_What you should do_. Taking the listing below, restate word for word each line from the line with "matrix |Technical| IMPLEMENTED |" to the line with "determinant of a", ends included, and stop there.

_Recorded data_.
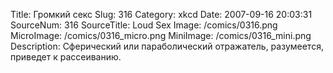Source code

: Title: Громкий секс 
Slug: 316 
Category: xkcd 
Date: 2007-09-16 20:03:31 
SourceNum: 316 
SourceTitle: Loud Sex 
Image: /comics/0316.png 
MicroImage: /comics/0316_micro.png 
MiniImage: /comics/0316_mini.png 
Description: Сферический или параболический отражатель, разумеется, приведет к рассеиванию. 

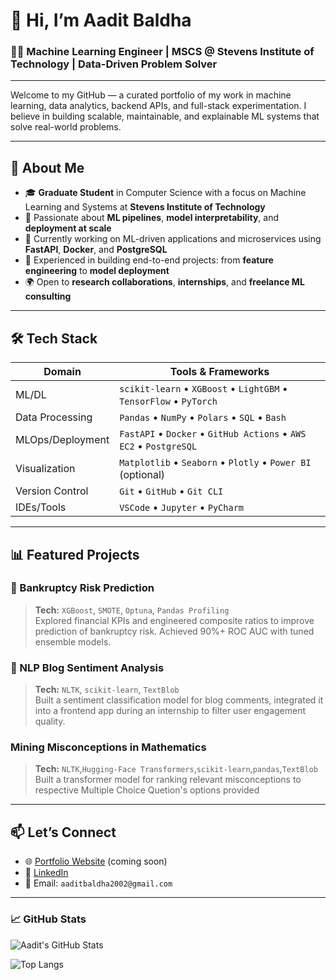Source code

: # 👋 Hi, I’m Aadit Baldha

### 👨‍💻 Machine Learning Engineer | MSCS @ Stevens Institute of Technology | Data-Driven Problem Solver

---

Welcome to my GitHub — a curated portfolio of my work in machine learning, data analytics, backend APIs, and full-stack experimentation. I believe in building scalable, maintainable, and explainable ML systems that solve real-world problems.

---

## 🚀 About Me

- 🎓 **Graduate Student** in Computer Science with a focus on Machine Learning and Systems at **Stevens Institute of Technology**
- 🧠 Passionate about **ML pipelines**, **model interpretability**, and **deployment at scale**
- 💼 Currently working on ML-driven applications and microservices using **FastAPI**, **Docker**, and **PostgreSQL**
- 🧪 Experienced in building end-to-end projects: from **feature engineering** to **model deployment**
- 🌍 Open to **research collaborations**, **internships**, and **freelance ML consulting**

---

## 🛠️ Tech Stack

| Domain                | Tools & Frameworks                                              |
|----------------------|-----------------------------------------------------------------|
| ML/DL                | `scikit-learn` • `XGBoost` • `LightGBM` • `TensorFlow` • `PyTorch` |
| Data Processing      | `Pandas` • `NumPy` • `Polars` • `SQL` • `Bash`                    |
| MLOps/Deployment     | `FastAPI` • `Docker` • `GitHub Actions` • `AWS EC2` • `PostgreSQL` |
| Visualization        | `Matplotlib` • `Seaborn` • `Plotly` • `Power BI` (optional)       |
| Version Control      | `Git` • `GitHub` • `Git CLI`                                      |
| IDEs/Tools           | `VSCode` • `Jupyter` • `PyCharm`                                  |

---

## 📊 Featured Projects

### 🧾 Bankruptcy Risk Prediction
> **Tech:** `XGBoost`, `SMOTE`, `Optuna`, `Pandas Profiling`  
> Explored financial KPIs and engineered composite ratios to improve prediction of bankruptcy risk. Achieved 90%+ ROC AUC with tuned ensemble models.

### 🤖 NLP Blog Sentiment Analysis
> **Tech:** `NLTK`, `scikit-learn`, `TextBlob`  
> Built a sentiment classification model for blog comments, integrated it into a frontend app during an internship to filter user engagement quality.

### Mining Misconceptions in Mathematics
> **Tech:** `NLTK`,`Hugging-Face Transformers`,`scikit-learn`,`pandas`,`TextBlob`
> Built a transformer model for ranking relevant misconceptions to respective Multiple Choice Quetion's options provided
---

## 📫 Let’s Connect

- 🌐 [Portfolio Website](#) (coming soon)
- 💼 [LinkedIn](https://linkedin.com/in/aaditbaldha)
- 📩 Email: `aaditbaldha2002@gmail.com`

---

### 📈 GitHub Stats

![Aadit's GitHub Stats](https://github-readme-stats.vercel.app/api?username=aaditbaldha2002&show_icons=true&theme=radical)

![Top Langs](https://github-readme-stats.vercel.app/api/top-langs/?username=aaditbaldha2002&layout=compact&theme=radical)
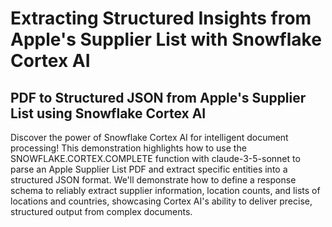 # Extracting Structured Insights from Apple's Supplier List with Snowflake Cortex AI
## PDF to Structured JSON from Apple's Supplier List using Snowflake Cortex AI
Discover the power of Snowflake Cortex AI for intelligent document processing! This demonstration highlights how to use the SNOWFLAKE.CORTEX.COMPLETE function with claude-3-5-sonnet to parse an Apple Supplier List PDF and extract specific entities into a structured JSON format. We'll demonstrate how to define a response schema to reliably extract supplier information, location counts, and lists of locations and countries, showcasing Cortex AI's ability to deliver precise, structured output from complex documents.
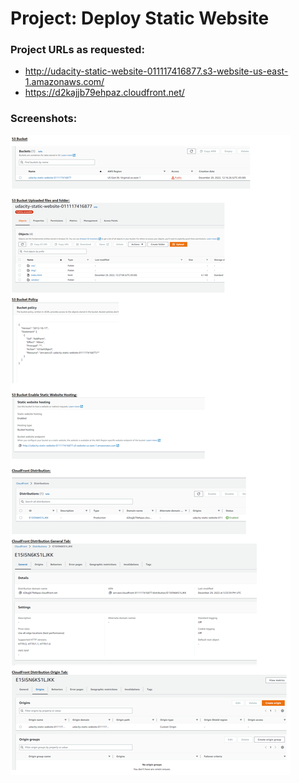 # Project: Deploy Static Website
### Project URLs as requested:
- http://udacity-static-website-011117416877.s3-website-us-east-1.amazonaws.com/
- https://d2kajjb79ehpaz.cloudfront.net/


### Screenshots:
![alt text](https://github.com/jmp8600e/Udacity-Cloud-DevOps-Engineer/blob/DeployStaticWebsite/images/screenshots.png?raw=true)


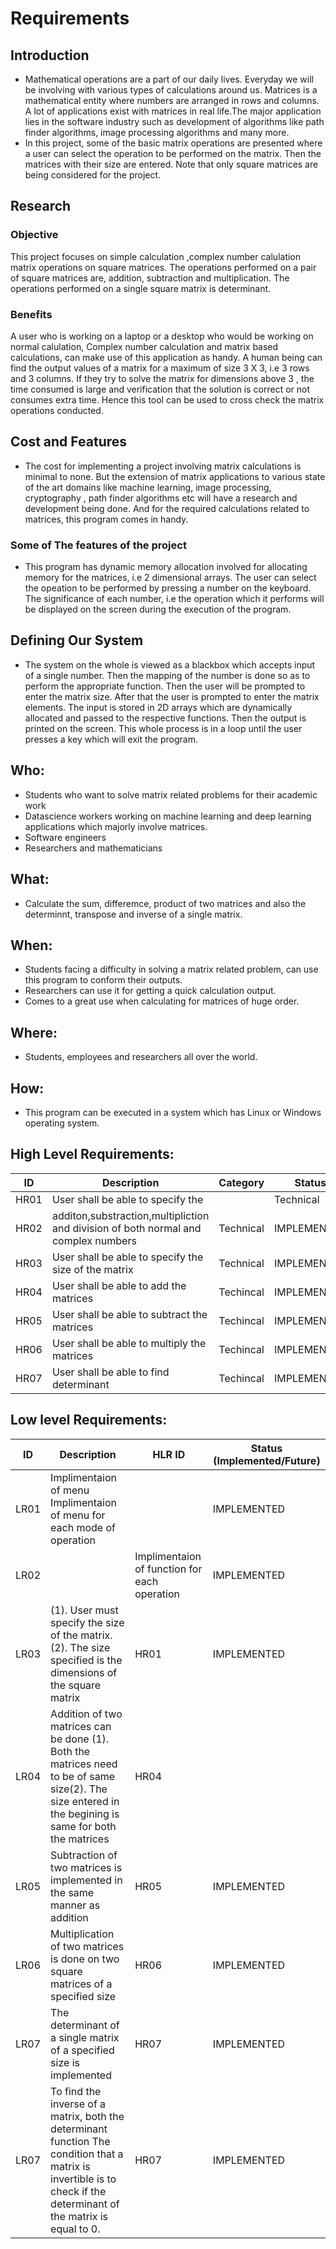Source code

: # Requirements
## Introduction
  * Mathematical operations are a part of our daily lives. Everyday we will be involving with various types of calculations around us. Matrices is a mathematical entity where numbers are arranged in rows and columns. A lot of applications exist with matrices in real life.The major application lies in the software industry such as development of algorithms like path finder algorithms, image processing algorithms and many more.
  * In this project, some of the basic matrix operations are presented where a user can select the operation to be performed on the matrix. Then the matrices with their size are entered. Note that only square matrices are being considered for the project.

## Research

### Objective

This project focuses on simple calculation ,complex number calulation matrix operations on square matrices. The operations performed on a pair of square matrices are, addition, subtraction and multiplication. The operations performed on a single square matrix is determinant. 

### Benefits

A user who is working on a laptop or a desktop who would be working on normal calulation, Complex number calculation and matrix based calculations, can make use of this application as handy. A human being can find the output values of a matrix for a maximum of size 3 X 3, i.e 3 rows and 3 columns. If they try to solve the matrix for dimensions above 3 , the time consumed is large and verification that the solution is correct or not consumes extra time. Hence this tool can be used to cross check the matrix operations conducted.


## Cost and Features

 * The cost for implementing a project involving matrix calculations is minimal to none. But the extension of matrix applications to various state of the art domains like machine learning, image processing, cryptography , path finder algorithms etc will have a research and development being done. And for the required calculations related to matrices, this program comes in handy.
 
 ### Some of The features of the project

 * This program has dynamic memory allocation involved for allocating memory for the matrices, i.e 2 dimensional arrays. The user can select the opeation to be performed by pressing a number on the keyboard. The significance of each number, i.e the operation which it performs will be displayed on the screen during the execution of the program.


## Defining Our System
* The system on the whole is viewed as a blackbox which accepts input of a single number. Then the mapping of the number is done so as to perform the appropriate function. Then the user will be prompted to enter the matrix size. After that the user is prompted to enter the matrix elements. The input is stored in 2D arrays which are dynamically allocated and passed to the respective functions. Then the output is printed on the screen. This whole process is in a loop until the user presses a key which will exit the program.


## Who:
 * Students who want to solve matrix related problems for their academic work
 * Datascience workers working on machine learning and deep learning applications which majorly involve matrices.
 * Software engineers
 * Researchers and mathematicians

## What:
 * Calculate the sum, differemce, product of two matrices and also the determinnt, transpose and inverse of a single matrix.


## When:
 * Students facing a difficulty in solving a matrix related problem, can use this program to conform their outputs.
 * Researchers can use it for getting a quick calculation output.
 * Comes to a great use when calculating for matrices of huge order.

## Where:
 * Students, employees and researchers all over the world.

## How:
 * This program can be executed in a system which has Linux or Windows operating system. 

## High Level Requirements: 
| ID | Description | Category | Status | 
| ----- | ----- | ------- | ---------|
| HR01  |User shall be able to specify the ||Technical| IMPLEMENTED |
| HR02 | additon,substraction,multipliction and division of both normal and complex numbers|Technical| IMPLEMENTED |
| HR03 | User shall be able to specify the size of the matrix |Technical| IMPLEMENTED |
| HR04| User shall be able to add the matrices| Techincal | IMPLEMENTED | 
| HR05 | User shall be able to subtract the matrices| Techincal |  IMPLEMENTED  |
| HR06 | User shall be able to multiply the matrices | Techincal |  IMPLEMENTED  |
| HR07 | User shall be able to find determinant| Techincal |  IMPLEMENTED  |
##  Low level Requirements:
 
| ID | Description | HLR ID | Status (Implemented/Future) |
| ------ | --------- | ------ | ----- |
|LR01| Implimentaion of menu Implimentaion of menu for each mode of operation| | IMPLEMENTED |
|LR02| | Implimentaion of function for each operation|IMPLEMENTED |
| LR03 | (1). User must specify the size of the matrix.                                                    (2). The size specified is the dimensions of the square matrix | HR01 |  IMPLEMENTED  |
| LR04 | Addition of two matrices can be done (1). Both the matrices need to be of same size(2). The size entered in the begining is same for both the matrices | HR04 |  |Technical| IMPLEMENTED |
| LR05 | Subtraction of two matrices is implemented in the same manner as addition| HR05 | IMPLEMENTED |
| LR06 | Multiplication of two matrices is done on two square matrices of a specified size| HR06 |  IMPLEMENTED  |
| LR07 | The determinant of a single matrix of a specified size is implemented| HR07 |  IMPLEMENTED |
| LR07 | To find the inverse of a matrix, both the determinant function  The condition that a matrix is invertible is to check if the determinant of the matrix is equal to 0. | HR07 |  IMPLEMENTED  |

_Response_.
| HR03 | User shall be able to specify the size of the matrix |Technical| IMPLEMENTED |
| HR04| User shall be able to add the matrices| Techincal | IMPLEMENTED | 
| HR05 | User shall be able to subtract the matrices| Techincal |  IMPLEMENTED  |
| HR06 | User shall be able to multiply the matrices | Techincal |  IMPLEMENTED  |
| HR07 | User shall be able to find determinant| Techincal |  IMPLEMENTED  |
##  Low level Requirements:
 
| ID | Description | HLR ID | Status (Implemented/Future) |
| ------ | --------- | ------ | ----- |
|LR01| Implimentaion of menu Implimentaion of menu for each mode of operation| | IMPLEMENTED |
|LR02| | Implimentaion of function for each operation|IMPLEMENTED |
| LR03 | (1). User must specify the size of the matrix.                                                    (2). The size specified is the dimensions of the square matrix | HR01 |  IMPLEMENTED  |
| LR04 | Addition of two matrices can be done (1). Both the matrices need to be of same size(2). The size entered in the begining is same for both the matrices | HR04 |  |Technical| IMPLEMENTED |
| LR05 | Subtraction of two matrices is implemented in the same manner as addition| HR05 | IMPLEMENTED |
| LR06 | Multiplication of two matrices is done on two square matrices of a specified size| HR06 |  IMPLEMENTED  |
| LR07 | The determinant of a single matrix of a specified size is implemented| HR07 |  IMPLEMENTED |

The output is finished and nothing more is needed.